▸ **PROBLEM STATEMENT**: Without the images, set down each entry exactly.

▸ **PROVIDED RECORDS**:
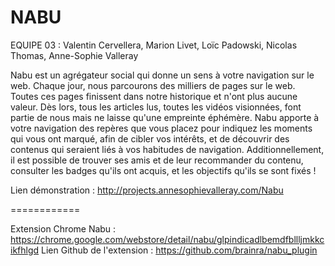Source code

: NABU
============
EQUIPE 03 : Valentin Cervellera, Marion Livet, Loïc Padowski, Nicolas Thomas, Anne-Sophie Valleray

Nabu est un agrégateur social qui donne un sens à votre navigation sur le web.
Chaque jour, nous parcourons des milliers de pages sur le web. Toutes ces pages finissent dans notre historique et n'ont plus aucune valeur. Dès lors, tous les articles lus, toutes les vidéos visionnées, font partie de nous mais ne laisse qu'une empreinte éphémère.
Nabu apporte à votre navigation des repères que vous placez pour indiquez les moments qui vous ont marqué, afin de cibler vos intérêts, et de découvrir des contenus qui seraient liés à vos habitudes de navigation. Additionnellement, il est possible de trouver ses amis et de leur recommander du contenu, consulter les badges qu'ils ont acquis, et les objectifs qu'ils se sont fixés !

Lien démonstration : http://projects.annesophievalleray.com/Nabu

============

Extension Chrome Nabu : https://chrome.google.com/webstore/detail/nabu/glpindicadlbemdfbllljmkkcikfhlgd
Lien Github de l'extension : https://github.com/brainra/nabu_plugin
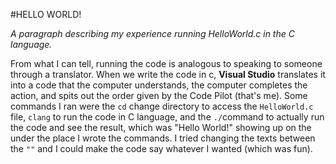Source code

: #HELLO WORLD!

*A paragraph describing my experience running HelloWorld.c in the C language.*

From what I can tell, running the code is analogous to speaking to someone through a translator. When we write the code in c, **Visual Studio** translates it into a code that the computer understands, the computer completes the action, and spits out the order given by the Code Pilot (that's me). Some commands I ran were the `cd` change directory to access the `HelloWorld.c` file, `clang` to run the code in C language, and the `./`command to actually run the code and see the result, which was "Hello World!" showing up on the under the place I wrote the commands. I tried changing the texts between the `""` and I could make the code say whatever I wanted (which was fun).

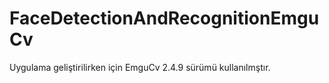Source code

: # FaceDetectionAndRecognitionEmguCv
<p> Uygulama geliştirilirken için EmguCv 2.4.9 sürümü kullanılmştır.</p>
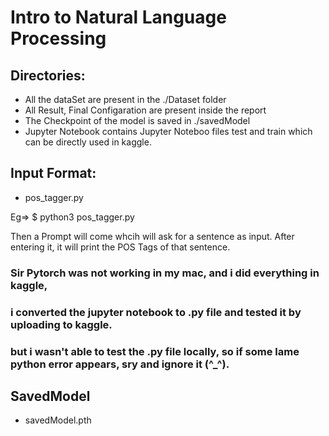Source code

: # Intro to Natural Language Processing

## Directories:
- All the dataSet are present in the ./Dataset folder
- All Result, Final Configaration are present inside the report
- The Checkpoint of the model is saved in ./savedModel
- Jupyter Notebook contains Jupyter Noteboo files test and train which can be directly used in kaggle.

## Input Format:
- pos_tagger.py

Eg=> $ python3 pos_tagger.py 

Then a Prompt will come whcih will ask for a sentence as input.
After entering it, it will print the POS Tags of that sentence.

### Sir Pytorch was not working in my mac, and i did everything in kaggle,
### i converted the jupyter notebook to .py file and tested it by uploading to kaggle.
### but i wasn't able to test the .py file locally, so if some lame python error appears, sry and ignore it (^_^).

## SavedModel
- savedModel.pth 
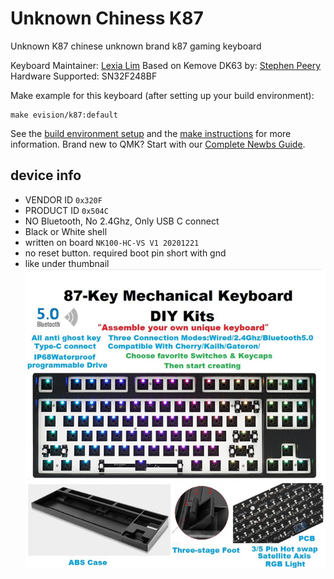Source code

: # Unknown Chiness K87

Unknown K87
chinese unknown brand k87 gaming keyboard

Keyboard Maintainer: [Lexia Lim](https://github.com/wwwhana)
Based on Kemove DK63 by: [Stephen Peery](https://github.com/smp4488)
Hardware Supported: SN32F248BF

Make example for this keyboard (after setting up your build environment):

    make evision/k87:default

See the [build environment setup](https://docs.qmk.fm/#/getting_started_build_tools) and the [make instructions](https://docs.qmk.fm/#/getting_started_make_guide) for more information. Brand new to QMK? Start with our [Complete Newbs Guide](https://docs.qmk.fm/#/newbs).



## device info
 * VENDOR ID `0x320F`
 * PRODUCT ID `0x504C`
 * NO Bluetooth, No 2.4Ghz, Only USB C connect
 * Black or White shell
 * written on board `NK100-HC-VS V1 20201221`
 * no reset button. required boot pin short with gnd 
 * like under thumbnail
![ex_screenshot](./images/RGB-LED-87-PC-c.jpg_640x640.jpg)
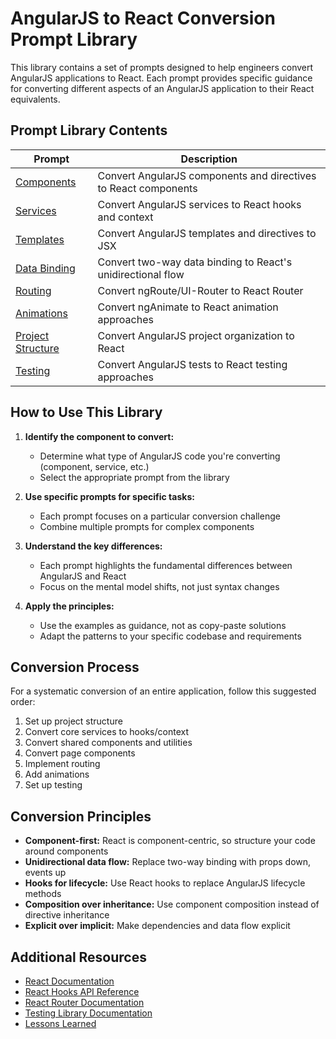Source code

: # AngularJS to React Conversion Prompt Library

This library contains a set of prompts designed to help engineers convert AngularJS applications to React. Each prompt provides specific guidance for converting different aspects of an AngularJS application to their React equivalents.

## Prompt Library Contents

| Prompt | Description |
|--------|-------------|
| [Components](./COMPONENTS.md) | Convert AngularJS components and directives to React components |
| [Services](./SERVICES.md) | Convert AngularJS services to React hooks and context |
| [Templates](./TEMPLATES.md) | Convert AngularJS templates and directives to JSX |
| [Data Binding](./DATA-BINDING.md) | Convert two-way data binding to React's unidirectional flow |
| [Routing](./ROUTING.md) | Convert ngRoute/UI-Router to React Router |
| [Animations](./ANIMATIONS.md) | Convert ngAnimate to React animation approaches |
| [Project Structure](./PROJECT-STRUCTURE.md) | Convert AngularJS project organization to React |
| [Testing](./TESTING.md) | Convert AngularJS tests to React testing approaches |

## How to Use This Library

1. **Identify the component to convert:**
   - Determine what type of AngularJS code you're converting (component, service, etc.)
   - Select the appropriate prompt from the library

2. **Use specific prompts for specific tasks:**
   - Each prompt focuses on a particular conversion challenge
   - Combine multiple prompts for complex components

3. **Understand the key differences:**
   - Each prompt highlights the fundamental differences between AngularJS and React
   - Focus on the mental model shifts, not just syntax changes

4. **Apply the principles:**
   - Use the examples as guidance, not as copy-paste solutions
   - Adapt the patterns to your specific codebase and requirements

## Conversion Process

For a systematic conversion of an entire application, follow this suggested order:

1. Set up project structure
2. Convert core services to hooks/context
3. Convert shared components and utilities
4. Convert page components
5. Implement routing
6. Add animations
7. Set up testing

## Conversion Principles

- **Component-first:** React is component-centric, so structure your code around components
- **Unidirectional data flow:** Replace two-way binding with props down, events up
- **Hooks for lifecycle:** Use React hooks to replace AngularJS lifecycle methods
- **Composition over inheritance:** Use component composition instead of directive inheritance
- **Explicit over implicit:** Make dependencies and data flow explicit

## Additional Resources

- [React Documentation](https://reactjs.org/docs/getting-started.html)
- [React Hooks API Reference](https://reactjs.org/docs/hooks-reference.html)
- [React Router Documentation](https://reactrouter.com/en/main)
- [Testing Library Documentation](https://testing-library.com/docs/)
- [Lessons Learned](./LESSONS_LEARNED.md)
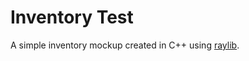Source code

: # Inventory Test

A simple inventory mockup created in C++ using [raylib](https://www.raylib.com/).
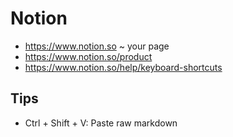 # Notion

* https://www.notion.so ~ your page
* https://www.notion.so/product
* https://www.notion.so/help/keyboard-shortcuts


## Tips

* Ctrl + Shift + V: Paste raw markdown
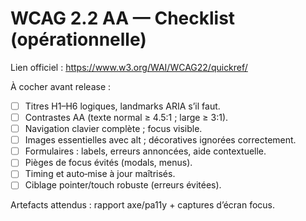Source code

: # WCAG 2.2 AA — Checklist (opérationnelle)
Lien officiel : https://www.w3.org/WAI/WCAG22/quickref/

À cocher avant release :
- [ ] Titres H1–H6 logiques, landmarks ARIA s’il faut.
- [ ] Contrastes AA (texte normal ≥ 4.5:1 ; large ≥ 3:1).
- [ ] Navigation clavier complète ; focus visible.
- [ ] Images essentielles avec alt ; décoratives ignorées correctement.
- [ ] Formulaires : labels, erreurs annoncées, aide contextuelle.
- [ ] Pièges de focus évités (modals, menus).
- [ ] Timing et auto‑mise à jour maîtrisés.
- [ ] Ciblage pointer/touch robuste (erreurs évitées).

Artefacts attendus : rapport axe/pa11y + captures d’écran focus.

▸ **RESPONSE TO THIS TASK**:
Source code

: NABU
============
EQUIPE 03 : Valentin Cervellera, Marion Livet, Loïc Padowski, Nicolas Thomas, Anne-Sophie Valleray

Nabu est un agrégateur social qui donne un sens à votre navigation sur le web.
Chaque jour, nous parcourons des milliers de pages sur le web. Toutes ces pages finissent dans notre historique et n'ont plus aucune valeur. Dès lors, tous les articles lus, toutes les vidéos visionnées, font partie de nous mais ne laisse qu'une empreinte éphémère.
Nabu apporte à votre navigation des repères que vous placez pour indiquez les moments qui vous ont marqué, afin de cibler vos intérêts, et de découvrir des contenus qui seraient liés à vos habitudes de navigation. Additionnellement, il est possible de trouver ses amis et de leur recommander du contenu, consulter les badges qu'ils ont acquis, et les objectifs qu'ils se sont fixés !

Lien démonstration : http://projects.annesophievalleray.com/Nabu

============

Extension Chrome Nabu : https://chrome.google.com/webstore/detail/nabu/glpindicadlbemdfbllljmkkcikfhlgd
Lien Github de l'extension : https://github.com/brainra/nabu_plugin
Source code

: #HELLO WORLD!

*A paragraph describing my experience running HelloWorld.c in the C language.*

From what I can tell, running the code is analogous to speaking to someone through a translator. When we write the code in c, **Visual Studio** translates it into a code that the computer understands, the computer completes the action, and spits out the order given by the Code Pilot (that's me). Some commands I ran were the `cd` change directory to access the `HelloWorld.c` file, `clang` to run the code in C language, and the `./`command to actually run the code and see the result, which was "Hello World!" showing up on the under the place I wrote the commands. I tried changing the texts between the `""` and I could make the code say whatever I wanted (which was fun).

Source code

: # FaceDetectionAndRecognitionEmguCv
<p> Uygulama geliştirilirken için EmguCv 2.4.9 sürümü kullanılmştır.</p>
Source code

: # Intro to Natural Language Processing

## Directories:
- All the dataSet are present in the ./Dataset folder
- All Result, Final Configaration are present inside the report
- The Checkpoint of the model is saved in ./savedModel
- Jupyter Notebook contains Jupyter Noteboo files test and train which can be directly used in kaggle.

## Input Format:
- pos_tagger.py

Eg=> $ python3 pos_tagger.py 

Then a Prompt will come whcih will ask for a sentence as input.
After entering it, it will print the POS Tags of that sentence.

### Sir Pytorch was not working in my mac, and i did everything in kaggle,
### i converted the jupyter notebook to .py file and tested it by uploading to kaggle.
### but i wasn't able to test the .py file locally, so if some lame python error appears, sry and ignore it (^_^).

## SavedModel
- savedModel.pth 
Source code

: # Unknown Chiness K87

Unknown K87
chinese unknown brand k87 gaming keyboard

Keyboard Maintainer: [Lexia Lim](https://github.com/wwwhana)
Based on Kemove DK63 by: [Stephen Peery](https://github.com/smp4488)
Hardware Supported: SN32F248BF

Make example for this keyboard (after setting up your build environment):

    make evision/k87:default

See the [build environment setup](https://docs.qmk.fm/#/getting_started_build_tools) and the [make instructions](https://docs.qmk.fm/#/getting_started_make_guide) for more information. Brand new to QMK? Start with our [Complete Newbs Guide](https://docs.qmk.fm/#/newbs).



## device info
 * VENDOR ID `0x320F`
 * PRODUCT ID `0x504C`
 * NO Bluetooth, No 2.4Ghz, Only USB C connect
 * Black or White shell
 * written on board `NK100-HC-VS V1 20201221`
 * no reset button. required boot pin short with gnd 
 * like under thumbnail
![ex_screenshot](./images/RGB-LED-87-PC-c.jpg_640x640.jpg)
Source code

: # AngularJS to React Conversion Prompt Library

This library contains a set of prompts designed to help engineers convert AngularJS applications to React. Each prompt provides specific guidance for converting different aspects of an AngularJS application to their React equivalents.

## Prompt Library Contents

| Prompt | Description |
|--------|-------------|
| [Components](./COMPONENTS.md) | Convert AngularJS components and directives to React components |
| [Services](./SERVICES.md) | Convert AngularJS services to React hooks and context |
| [Templates](./TEMPLATES.md) | Convert AngularJS templates and directives to JSX |
| [Data Binding](./DATA-BINDING.md) | Convert two-way data binding to React's unidirectional flow |
| [Routing](./ROUTING.md) | Convert ngRoute/UI-Router to React Router |
| [Animations](./ANIMATIONS.md) | Convert ngAnimate to React animation approaches |
| [Project Structure](./PROJECT-STRUCTURE.md) | Convert AngularJS project organization to React |
| [Testing](./TESTING.md) | Convert AngularJS tests to React testing approaches |

## How to Use This Library

1. **Identify the component to convert:**
   - Determine what type of AngularJS code you're converting (component, service, etc.)
   - Select the appropriate prompt from the library

2. **Use specific prompts for specific tasks:**
   - Each prompt focuses on a particular conversion challenge
   - Combine multiple prompts for complex components

3. **Understand the key differences:**
   - Each prompt highlights the fundamental differences between AngularJS and React
   - Focus on the mental model shifts, not just syntax changes

4. **Apply the principles:**
   - Use the examples as guidance, not as copy-paste solutions
   - Adapt the patterns to your specific codebase and requirements

## Conversion Process

For a systematic conversion of an entire application, follow this suggested order:

1. Set up project structure
2. Convert core services to hooks/context
3. Convert shared components and utilities
4. Convert page components
5. Implement routing
6. Add animations
7. Set up testing

## Conversion Principles

- **Component-first:** React is component-centric, so structure your code around components
- **Unidirectional data flow:** Replace two-way binding with props down, events up
- **Hooks for lifecycle:** Use React hooks to replace AngularJS lifecycle methods
- **Composition over inheritance:** Use component composition instead of directive inheritance
- **Explicit over implicit:** Make dependencies and data flow explicit

## Additional Resources

- [React Documentation](https://reactjs.org/docs/getting-started.html)
- [React Hooks API Reference](https://reactjs.org/docs/hooks-reference.html)
- [React Router Documentation](https://reactrouter.com/en/main)
- [Testing Library Documentation](https://testing-library.com/docs/)
- [Lessons Learned](./LESSONS_LEARNED.md)
Source code

: # Inventory Test

A simple inventory mockup created in C++ using [raylib](https://www.raylib.com/).
 # Notion

* https://www.notion.so ~ your page
* https://www.notion.so/product
* https://www.notion.so/help/keyboard-shortcuts


## Tips

* Ctrl + Shift + V: Paste raw markdown
Source code

: # WCAG 2.2 AA — Checklist (opérationnelle)
Lien officiel : https://www.w3.org/WAI/WCAG22/quickref/

À cocher avant release :
- [ ] Titres H1–H6 logiques, landmarks ARIA s’il faut.
- [ ] Contrastes AA (texte normal ≥ 4.5:1 ; large ≥ 3:1).
- [ ] Navigation clavier complète ; focus visible.
- [ ] Images essentielles avec alt ; décoratives ignorées correctement.
- [ ] Formulaires : labels, erreurs annoncées, aide contextuelle.
- [ ] Pièges de focus évités (modals, menus).
- [ ] Timing et auto‑mise à jour maîtrisés.
- [ ] Ciblage pointer/touch robuste (erreurs évitées).

Artefacts attendus : rapport axe/pa11y + captures d’écran focus.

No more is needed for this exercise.